For the budget minded you're certain to find at least one Santa on or near the corner of Hollywood Blvd and Highland Ave. A cross-addicted, former child star with multiple felony convictions , standing between to a fat Spider-man and a former cult member in a dirty Muppet costume Santa …but Santa all the same . Just don’t sit on his lap. No matter how many times he asks.
I have no doubt that my trials over Christmas, like Scrooge’s, will cause me to love the holiday even more. Until then, I’ll play my Christmas music, watch back to back episodes of The Great British Bake Off ( Josh was robbed by the way) light my tree, eat too many cookies, drink a good deal more Cava than I should and read Mr. Dickens’ “ghostly little book” again and again. And so to answer my beloved Jeffrey’s question,
“What about Christmas do you like so much?”
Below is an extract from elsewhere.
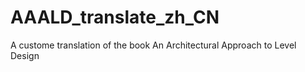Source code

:# AAALD_translate_zh_CN
A custome translation of the book An Architectural Approach to Level Design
I turn to Dickens and his Christmas Carol:
“There are many things from which I might have derived good, by which I have not profited, I dare say… Christmas among the rest. But I am sure I have always thought of Christmas time, when it has come round… as a good time: a kind, forgiving, charitable, pleasant time: the only time I know of, in the long calendar of the year, when men and women seem by one consent to open their shut-up hearts freely, and to think of people below them as if they really were fellow-passengers to the grave, and not another race of creatures bound on other journeys. And therefore, … though it has never put a scrap of gold or silver in my pocket, I believe that it has done me good, and will do me good; and I say, God bless it!”
And as Tiny Tim remarked “God (or the deity of your understanding or absence thereof) Bless Us Everyone”
Love this, love your writing and you, Mr. Speck. I, too, miss Hunky Santa.